Mountain in Western Tasmania, Australia

Mount Sorell is a mountain located in the West Coast region of Tasmania, Australia.

With an elevation of 1144 m above sea level, the mountain is the most south westerly of all the peaks within the West Coast Range.

==History==
The mountain was named in honour of William Sorell (1775 – 4 June 1848), a soldier who served as the third Lieutenant-Governor of Van Diemen's Land.

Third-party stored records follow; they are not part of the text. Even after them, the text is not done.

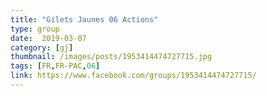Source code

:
 ```yaml
---
title: "Gilets Jaunes 06 Actions"
type: group
date:  2019-03-07
category: [gj]
thumbnail: /images/posts/1953414474727715.jpg
tags: [FR,FR-PAC,06]
link: https://www.facebook.com/groups/1953414474727715/
---
```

Alluvial gold was found in adjacent creeks in the 1880s.

==Geology==
Its eastern face dominates the Clark River valley, which separates it from Mount Darwin.

Because of its position, its appearance and dominance over the Macquarie Harbour just north east of Sarah Island, it was an early named mountain, and no doubt one which gave a sense of barrier to convicts with dreams of escape. Some folklore passed from convict times claim leg irons or other items were found by troops looking for escaped convicts on its slopes.

It has no points of access like the nearby mountains, and in general remains relatively untouched compared to the West Coast Range mountains with old mine workings, walking track, and other signs of human activity.

The Cape at the outer part of Hells Gates at the entrance to Macquarie Harbour is known as Cape Sorell, and there is a locality in south eastern Tasmania called Sorell.